North Carolina Attorney General Josh Stein has joined an effort to block the Trump administration from adding a question about citizenship to the 2020 census.
In a multi-state move, 12 attorneys general filed a lawsuit in federal court on Tuesday alleging that demanding such information could skew actual resident numbers in states with large immigrant populations.
That could threaten the fair allocation of hundreds of billions of dollars of federal grants and funding for education, roads and infrastructure, Stein and the other attorneys general stated. Additionally, census data are used to redraw political boundaries — from Congress to local school boards and commissions and allocate Electoral College seats.
"North Carolinians pay taxes to the federal government every year," Stein said in a statement. "In return, they rightfully expect to receive our state's fair share of federal funding for our roads and schools and an appropriate number of Representatives in Congress. That's what an accurate Census provides for and why I will fight any effort to politicize it."
The Constitution requires that every resident of the United States be counted in a decennial census, whether or not they are citizens.
On March 26, U.S. Commerce Secretary Wilbur Ross announced the reinstatement of the question, saying it was needed so the department could accurately measure the portion of the population eligible to vote. The question was added just five days before the deadline in a process that typically involves years of vetting and tests.
Critics contend the Republican administration has added the question to reduce the population count in predominantly Democratic areas where more immigrants reside the year before the next round of state and national redistricting takes place.
Six former Census directors, from Republican and Democratic administrations, sent a letter to Ross in January urging him not to include a citizenship question in the 2020 questionnaire after the U.S. Justice Department pushed for the addition.
"There is a well-proven multi-year process to suggest and test new questions," the former directors stated. "We strongly believe that adding an untested question on citizenship status at this late point in the decennial planning process would put the accuracy of the enumeration and success of the census in all communities at grave risk. "

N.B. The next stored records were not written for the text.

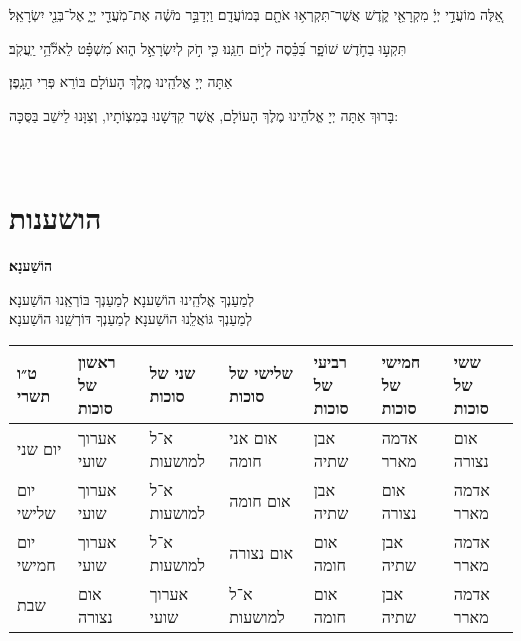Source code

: \documentclass[twoside, openany, parskip=half, 11pt]{book}
\begin{document}
\sepline

  אֵ֚לֶּה מוֹעֲדֵ֣י יְיָ֔ מִקְרָאֵ֖י קֹ֑דֶשׁ אֲשֶׁר־תִּקְרְא֥וּ אֹתָ֖ם בְּמוֹעֲדָֽם׃ וַיְדַבֵּ֣ר מֹשֶׁ֔ה אֶת־מֹֽעֲדֵ֖י יְיָ֑ אֶל־בְּנֵ֖י יִשְׂרָאֵֽל׃

\sepline

  תִּקְע֣וּ בַחֹ֣דֶשׁ שׁוֹפָ֑ר בַּ֝כֵּ֗סֶה לְי֣וֹם חַגֵּֽנוּ׃ כִּ֤י חֹ֣ק לְיִשְׂרָאֵ֣ל ה֑וּא מִ֝שְׁפָּ֗ט לֵאלֹ֘הֵ֥י יַֽעֲקֹֽב׃

\sepline


אַתָּה יְיָ אֱלֹהֵֽינוּ מֶֽלֶךְ הָעוֹלָם בּוֹרֵא פְּרִי הַגָֽפֶן׃

\sepline

\begin{small}בָּרוּךְ אַתָּה יְיָ אֱלֹהֵינוּ מֶלֶךְ הָעוֹלָם, אֲשֶׁר קִדְּשָׁנוּ בְּמִצְוֹתָיו, וְצִוָּנוּ לֵישֵׁב בַּסֻּכָּה:\end{small} \\

\chapter[הושענות]{ הושענות }
\label{hoshanos}


\begin{Large}
\textbf{
הוֹשַׁענָא׃
}
\end{Large}


לְמַעַנְךָ אֱלֹהֵֽינוּ הוֹשַׁענָא׃ לְמַעַנְךָ בּוֹרְאֵֽנוּ הוֹשַׁענָא׃\\
לְמַעַנְךָ גּוֹאֲלֵֽנוּ הוֹשַׁענָא׃ לְמַעַנְךָ דּוֹרְשֵֽׁנוּ הוֹשַׁענָא׃

\begin{tiny}
\begin{tabular}{>{\centering\arraybackslash}m{}||>{\centering\arraybackslash}m{}|>{\centering\arraybackslash}m{}|>{\centering\arraybackslash}m{}|>{\centering\arraybackslash}m{}|>{\centering\arraybackslash}m{}|>{\centering\arraybackslash}m{}}
ט״ו תשרי & ראשון של סוכות & שני של סוכות & שלישי של סוכות & רביעי של סוכות & חמישי של סוכות & ששי של סוכות \\
\hline \hline
יום שני & אערוך שועי & א־ל למושעות & אום אני חומה & אבן שתיה & אדמה מארר & אום נצורה\\ \hline
יום שלישי & אערוך שועי & א־ל למושעות & אום חומה & אבן שתיה & אום נצורה & אדמה מארר \\ \hline
יום חמישי & אערוך שועי & א־ל למושעות & אום נצורה & אום חומה & אבן שתיה & אדמה מארר\\ \hline
שבת & אום נצורה & אערוך שועי & א־ל למושעות & אום חומה & אבן שתיה & אדמה מארר
\end{tabular}

\end{tiny}
\end{document}
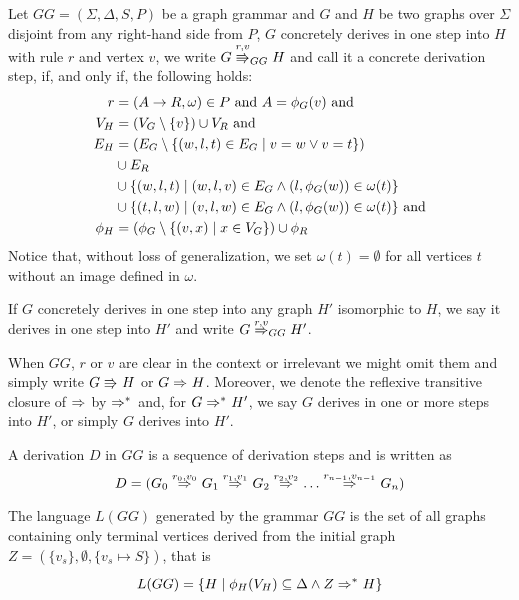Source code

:\documentclass[]{report}
\begin{document}
\begin{definition}
	Let $GG = (\Sigma, \Delta, S, P)$ be a graph grammar and $G$ and $H$ be two graphs over $\Sigma$ disjoint from any right-hand side from $P$, $G$ concretely derives in one step into $H$ with rule $r$ and vertex $v$, we write $G \cderiv{r}{v}{GG} H$ and call it a concrete derivation step, if, and only if, the following holds:
	\begin{align*}
		r & = (A \to R, \omega) \in P \text{ and } A = \phi_G(v) \text{ and} \\
		V_H  & = (V_G \setminus \{v\}) \cup V_R \text{ and} \\
		E_H & = (E_G \setminus \{(w,l,t) \in E_G \; | \; v = w \lor v = t\}) \\
		& \cup E_R \\
		& \cup \{(w,l,t) \; | \; (w,l,v) \in E_G \land (l,\phi_G(w)) \in \omega(t)\} \\
		& \cup \{(t,l,w) \; | \; (v,l,w) \in E_G \land (l,\phi_G(w)) \in \omega(t)\} \text{ and} \\
		\phi_H & = (\phi_G \setminus \{(v,x) \; | \; x \in V_G \}) \cup \phi_R
	\end{align*}
	Notice that, without loss of generalization, we set $\omega(t) = \emptyset$ for all vertices $t$ without an image defined in $\omega$.
	
	If $G$ concretely derives in one step into any graph $H'$ isomorphic to $H$, we say it derives in one step into $H'$ and write $G \deriv{r}{v}{GG} H'$. 
	
	When $GG$, $r$ or $v$ are clear in the context or irrelevant we might omit them and simply write $G \cderiv{}{}{} H$ or $G \deriv{}{}{} H$. Moreover, we denote the reflexive transitive closure of $\deriv{}{}{}$ by $\derivtr{}{}{}$ and, for $G \derivtr{}{}{} H'$, we say $G$ derives in one or more steps into $H'$, or simply $G$ derives into $H'$.
\end{definition}


\begin{definition}
	A derivation $D$ in $GG$ is a sequence of derivation steps and is written as
	\[ 
		D = (G_0 \deriv{r_0}{v_0}{} G_1 \deriv{r_1}{v_1}{} G_2 \deriv{r_2}{v_2}{} \dots \deriv{r_{n-1}}{v_{n-1}}{} G_n)
	\]
\end{definition}

\begin{definition}
	The language $L(GG)$ generated by the grammar $GG$ is the set of all graphs containing only terminal vertices derived from the initial graph $Z = (\{v_s\},\emptyset,\{v_s \mapsto S\})$, that is
	\[
		L(GG) = \{H \st \phi_H(V_H) \subseteq \Delta \land Z \derivtr{}{}{} H\}
	\]
\end{definition}
\end{document}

New York Attorney General Eric T. Schneiderman filed the lawsuit in the Southern District of New York.
New York has the third-largest immigrant population in the country, after California and Texas.
In addition to Schneiderman and Stein, attorneys general from Connecticut, Delaware, Illinois, Iowa, Maryland, Massachusetts, Minnesota, New Jersey, New Mexico, Oregon, Pennsylvania, Rhode Island, Virginia, Vermont, Washington, and the District of Columbia have joined the effort. The cities of New York City, Chicago, Philadelphia, Providence, San Francisco, and Seattle also have sued, as well as the bipartisan U.S. Conference of Mayors.
The lawsuit says the new question “violates the constitutional mandate to conduct an ‘actual Enumeration’” of the country’s entire population, not just citizens, as well as a provision of the 1946 Administrative Procedure Act barring federal agencies from taking “arbitrary, capricious” actions.
The attorneys from the 17 states, the District of Columbia, and six major cities contend that "anti-immigrant policies, actions, and rhetoric" of the Trump administration "will amplify the negative impacts on census participation rates."
"The Trump Administration has also made a number of threatening statements about deporting undocumented immigrants," the lawsuit contends. "This anti-immigrant climate has led to significant public distrust and fear of providing information to the federal government. During recent pretests in preparation for the 2020 Census, Census Bureau researchers found that immigrant respondents are already increasingly concerned about confidentiality and data sharing in light of the current ant-immigrant rhetoric."